Four Score Speaker Series: Dr. James Read

Date: 01/25/24
Location: Zoom

Join us on Thursday, January 25th, for a lively discussion with author Dr. James Read on his latest book Sovereign of a Free People: Abraham Lincoln, Majority Rule, and Slavery.

Lincoln’s understanding of majority rule, and his faith and hope that even the most difficult political questions could and should be resolved through peaceful democratic methods, is the theme of James H. Read’s 2023 book, Sovereign of a Free People: Abraham Lincoln, Majority Rule, and Slavery.

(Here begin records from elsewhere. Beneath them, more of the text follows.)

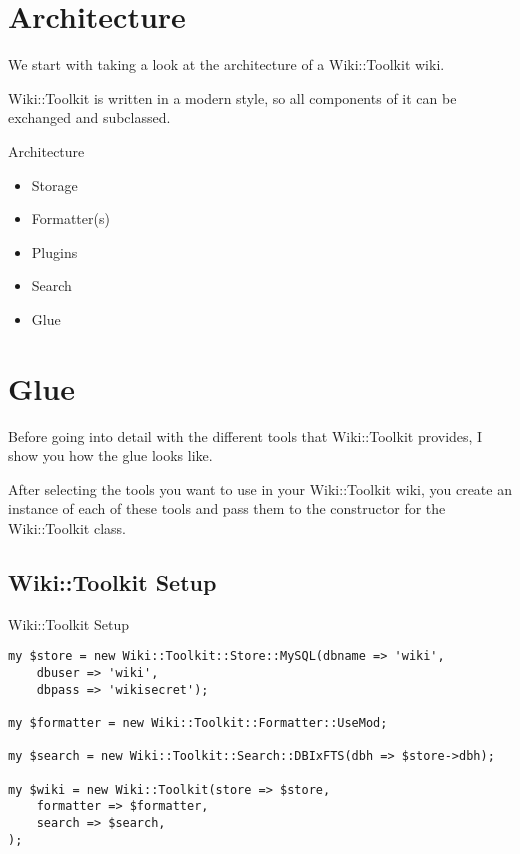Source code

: \section{Architecture}


We start with taking a look at the architecture of a Wiki::Toolkit wiki.

Wiki::Toolkit is written in a modern style, so all components of
it can be exchanged and subclassed.

\begin{frame}{Architecture}
 \begin{itemize}
  \item Storage
  \item Formatter(s)
  \item Plugins
  \item Search
  \item Glue
 \end{itemize}
\end{frame}


\section{Glue}

Before going into detail with the different tools that Wiki::Toolkit
provides, I show you how the glue looks like.

After selecting the tools you want to use in your Wiki::Toolkit wiki,
you create an instance of each of these tools and pass them to
the constructor for the Wiki::Toolkit class.

\subsection{Wiki::Toolkit Setup}

\begin{frame}[fragile]{Wiki::Toolkit Setup}
\begin{lstlisting}
my $store = new Wiki::Toolkit::Store::MySQL(dbname => 'wiki',
    dbuser => 'wiki',
    dbpass => 'wikisecret');

my $formatter = new Wiki::Toolkit::Formatter::UseMod;

my $search = new Wiki::Toolkit::Search::DBIxFTS(dbh => $store->dbh);

my $wiki = new Wiki::Toolkit(store => $store,
    formatter => $formatter,
    search => $search,
);
\end{lstlisting}
\end{frame}

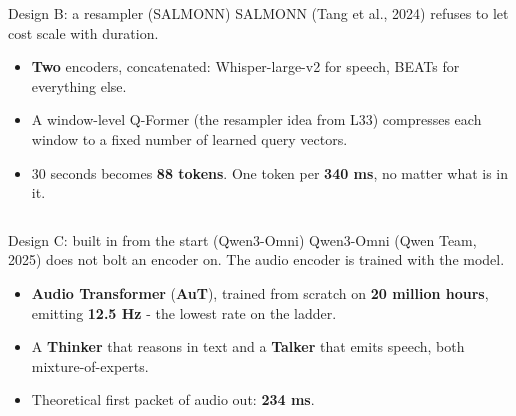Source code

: \documentclass[aspectratio=169]{beamer}
\begin{document}
\begin{frame}{Design B: a resampler (SALMONN)}
  \small
  SALMONN (Tang et al., 2024) refuses to let cost scale with duration.
  \vskip 6pt
  \begin{itemize}\itemsep3pt
    \item \textbf{Two} encoders, concatenated: Whisper-large-v2 for speech, BEATs for
      everything else.
    \item A window-level Q-Former (the resampler idea from L33) compresses each window to a
      fixed number of learned query vectors.
    \item 30 seconds becomes \textbf{88 tokens}. One token per \textbf{340 ms}, no matter what
      is in it.
  \end{itemize}
  \vskip 6pt
  \begin{columns}[T]
  \end{columns}
\end{frame}

\begin{frame}{Design C: built in from the start (Qwen3-Omni)}
  \small
  Qwen3-Omni (Qwen Team, 2025) does not bolt an encoder on. The audio encoder is trained with
  the model.
  \vskip 6pt
  \begin{itemize}\itemsep3pt
    \item \textbf{Audio Transformer} (\textbf{AuT}), trained from scratch on \textbf{20 million
      hours}, emitting \textbf{12.5 Hz} - the lowest rate on the ladder.
    \item A \textbf{Thinker} that reasons in text and a \textbf{Talker} that emits speech, both
      mixture-of-experts.
    \item Theoretical first packet of audio out: \textbf{234 ms}.
  \end{itemize}
  \vskip 8pt
\end{frame}
\end{document}
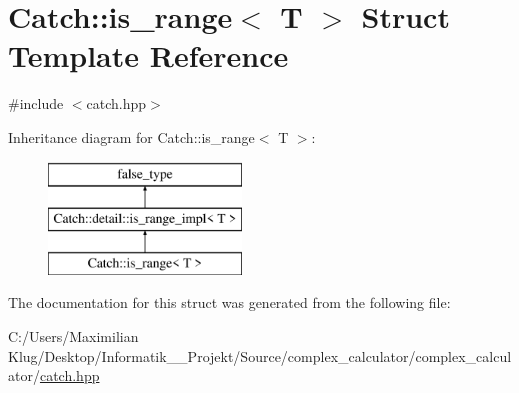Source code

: \hypertarget{struct_catch_1_1is__range}{}\section{Catch\+:\+:is\+\_\+range$<$ T $>$ Struct Template Reference}
\label{struct_catch_1_1is__range}


{\ttfamily \#include $<$catch.\+hpp$>$}

Inheritance diagram for Catch\+:\+:is\+\_\+range$<$ T $>$\+:\begin{figure}[H]
\begin{center}
\leavevmode
\includegraphics[height=3.000000cm]{struct_catch_1_1is__range}
\end{center}
\end{figure}


The documentation for this struct was generated from the following file\+:\begin{DoxyCompactItemize}
\item 
C\+:/\+Users/\+Maximilian Klug/\+Desktop/\+Informatik\+\_\+\_\+\+Projekt/\+Source/complex\+\_\+calculator/complex\+\_\+calculator/\mbox{\hyperlink{catch_8hpp}{catch.\+hpp}}\end{DoxyCompactItemize}
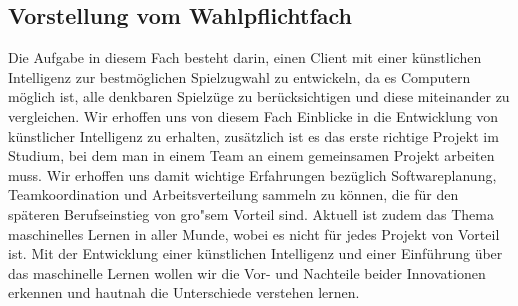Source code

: \subsection{Vorstellung vom Wahlpflichtfach}\label{subsec:vorstellung-vom-wahlpflichtfach}
Die Aufgabe in diesem Fach besteht darin, einen Client mit einer k\"unstlichen Intelligenz zur bestm\"oglichen Spielzugwahl zu entwickeln, da es Computern m\"oglich ist, alle denkbaren Spielz\"uge zu ber\"ucksichtigen und diese miteinander zu vergleichen.
Wir erhoffen uns von diesem Fach Einblicke in die Entwicklung von k\"unstlicher Intelligenz zu erhalten, zus\"atzlich ist es das erste richtige Projekt im Studium, bei dem man in einem Team an einem gemeinsamen Projekt arbeiten muss.
Wir erhoffen uns damit wichtige Erfahrungen bez\"uglich Softwareplanung, Teamkoordination und Arbeitsverteilung sammeln zu k\"onnen, die f\"ur den sp\"ateren Berufseinstieg von gro"sem Vorteil sind.
Aktuell ist zudem das Thema maschinelles Lernen in aller Munde, wobei es nicht f\"ur jedes Projekt von Vorteil ist.
Mit der Entwicklung einer k\"unstlichen Intelligenz und einer Einf\"uhrung \"uber das maschinelle Lernen wollen wir die Vor- und Nachteile beider Innovationen erkennen und hautnah die Unterschiede verstehen lernen.


\bigskip
\newpage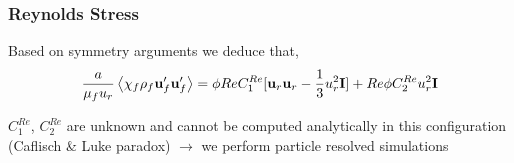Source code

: \documentclass{sintefbeamer}
\begin{document}
\begin{frame}
  \frametitle{Reynolds Stress}

Based on symmetry arguments we deduce that,
  \begin{align*}
    \frac{a}{\mu_f u_r} \left<\chi_f\rho_f\textbf{u}_f'\textbf{u}_f'\right>
     =
     \phi Re C_1^{Re}
    [
      \textbf{u}_r\textbf{u}_r - \frac{1}{3}u_r ^2\textbf{I} 
      ]
      + Re \phi  C_2^{Re} u_r ^2 \textbf{I}
  \end{align*} 

  $C_1^{Re}$, $C_2^{Re}$ are unknown and cannot be computed analytically in this configuration (Caflisch \& Luke paradox) $\rightarrow$ we perform particle resolved simulations 
\end{frame}
\end{document}
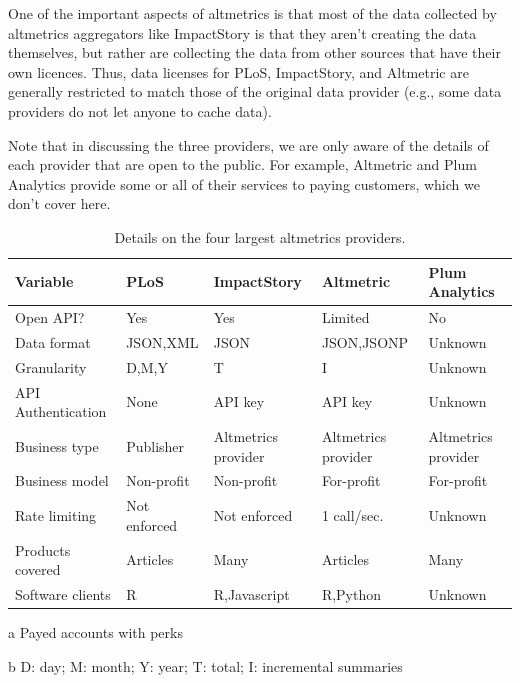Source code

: \documentclass[letterpaper,superscriptaddress,showkeys,longbibliography]{revtex4-1}\usepackage{graphicx, color}
\begin{document}
One of the important aspects of altmetrics is that most of the data collected by altmetrics aggregators like ImpactStory is that they aren't creating the data themselves, but rather are collecting the data from other sources that have their own licences. Thus, data licenses for PLoS, ImpactStory, and Altmetric are generally restricted to match those of the original data provider (e.g., some data providers do not let anyone to cache data). 

Note that in discussing the three providers, we are only aware of the details of each provider that are open to the public. For example, Altmetric and Plum Analytics provide some or all of their services to paying customers, which we don't cover here. 

\begin{table}[!ht]
    \begin{threeparttable}[b]
    \caption{Details on the four largest altmetrics providers.}\label{tab:a} %
        \begin{tabular}{|l|l|l|l|l|}
            \hline
            Variable & PLoS & ImpactStory & Altmetric & Plum Analytics \\
            \hline
            Open API? & Yes & Yes & Limited\tnote{d} & No \\
            Data format & JSON,XML & JSON & JSON,JSONP & Unknown \\
            Granularity\tnote{b} & D,M,Y & T & I & Unknown \\
            API Authentication & None & API key & API key & Unknown \\
            Business type & Publisher & Altmetrics provider & Altmetrics provider & Altmetrics provider \\
            Business model & Non-profit & Non-profit & For-profit & For-profit \\
            Rate limiting & Not enforced & Not enforced\tnote{c} & 1 call/sec.\tnote{d} & Unknown \\
            Products covered & Articles & Many\tnote{e} & Articles & Many\tnote{f} \\
            Software clients & R\tnote{g} & R,Javascript\tnote{h} & R,Python\tnote{i} & Unknown \\
            \hline
        \end{tabular}
        \begin{tablenotes}
            \item[a] Payed accounts with perks
            \item[b] D: day; M: month; Y: year; T: total; I: incremental summaries

\end{tablenotes}
\end{threeparttable}
\end{table}
\end{document}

Abraham Lincoln closed his Gettysburg Address, delivered amid “a great civil war,” expressing the hope that “government of the people, by the people, for the people, shall not perish from the earth.” But Lincoln never wanted such a war. Before the war he had believed and hoped that slavery could be abolished peacefully, gradually, and democratically through “peaceful ballots,” not “bloody bullets.”

American history did not take this direction, because slave state leaders of the Lower South dramatically refused to accept Lincoln’s election as president. Those states seceded before his inauguration as president. They shortly thereafter fired on Fort Sumter, because they believed Lincoln’s vision of slavery’s gradual, peaceful extinction would succeed in the long run unless immediately and forcefully blocked. In response to slaveholders’ refusal to accept the results of a free and fair election, Lincoln's First Inaugural Address (March 4, 1861) defended majority rule as “the only true sovereign of a free people.”

James H. Read is a Professor of Political Science at the College of St. Benedict and St. John’s University in Minnesota. In addition to Sovereign of a Free People, he is the author of Power versus Liberty: Madison, Hamilton, Wilson, and Jefferson (2000), Doorstep Democracy: Face to Face Politics in the Heartland (2008), and Majority Rule versus Consensus: The Political Thought of John C. Calhoun (2009), as well as many articles and book chapters in the fields of political theory and American political thought. He received his Ph.D. from Harvard University in 1988. He lives in Avon, Minnesota.